BACKGROUND AND OBJECTIVE:

Bisphosphonates provide efficacious treatment for osteoporosis. However, side effects often lead to patients discontinuing this treatment. This study analyses differences in adherence (including acceptance, persistence and compliance) between daily (ALD-D) and weekly (ALD-W) administration of alendronate among German patients with osteoporosis.

METHODS:

Prescription claims data of two random groups of subjects (144 patients each) taking ALD-D and ALD-W, respectively, were observed for 12 months after starting the given prescription. Termination was defined as the moment when the last prescription had been used up.
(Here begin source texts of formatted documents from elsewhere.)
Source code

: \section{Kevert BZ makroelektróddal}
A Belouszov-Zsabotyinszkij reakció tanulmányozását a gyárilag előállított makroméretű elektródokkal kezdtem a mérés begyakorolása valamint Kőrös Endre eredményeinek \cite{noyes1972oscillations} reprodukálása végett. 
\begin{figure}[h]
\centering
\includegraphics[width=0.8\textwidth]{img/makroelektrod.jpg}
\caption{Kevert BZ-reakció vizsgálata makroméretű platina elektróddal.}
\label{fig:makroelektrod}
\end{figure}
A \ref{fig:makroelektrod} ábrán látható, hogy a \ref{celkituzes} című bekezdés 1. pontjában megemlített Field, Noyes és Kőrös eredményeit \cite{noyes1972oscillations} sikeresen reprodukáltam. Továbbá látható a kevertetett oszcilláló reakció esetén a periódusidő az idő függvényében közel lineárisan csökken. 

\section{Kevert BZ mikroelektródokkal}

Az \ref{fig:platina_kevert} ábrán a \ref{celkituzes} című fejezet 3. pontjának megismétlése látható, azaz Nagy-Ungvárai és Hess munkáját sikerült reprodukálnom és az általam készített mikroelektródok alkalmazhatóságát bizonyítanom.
The percentage of patients continuing the drug treatment after the first prescription was used as a measure for acceptance. Compliance was measured by the medication possession ratio (MPR), namely the percentage of days on which the patient was supplied with the medication. An MPR > 80% is therapeutically relevant because the risk of fractures is significantly reduced.

RESULTS:

31.3% (ALD-W) vs. 45.8% (ALD-D) of patients discontinued therapy after one prescription. 53.5% (ALD-W) vs. 72.2% (ALD-D) of patients discontinued therapy throughout the year. The proportion of those who discontinued the treatment was significantly higher with daily administration (p=0.0035). Mean time until discontinuation was 220 days (ALD-W) vs. 169 days (ALD-D). Mean compliance among any patients was 51.7% (ALD-W) vs. 37.7% (ALD-D); Only 30.6% (ALD-W) vs. 19.2% (ALD-D) (p=0,0295) of patients reached a therapeutically relevant compliance level.

CONCLUSIONS:

A large proportion of patients discontinued treatment with bisphosphonates, a majority of discontinuing patients not even refilling their first prescription. Adherence, although enhanced by less frequent dosing, was suboptimal in all of its aspects, i.e. acceptance, persistence and compliance. There is a need for treatment strategies to increase adherence.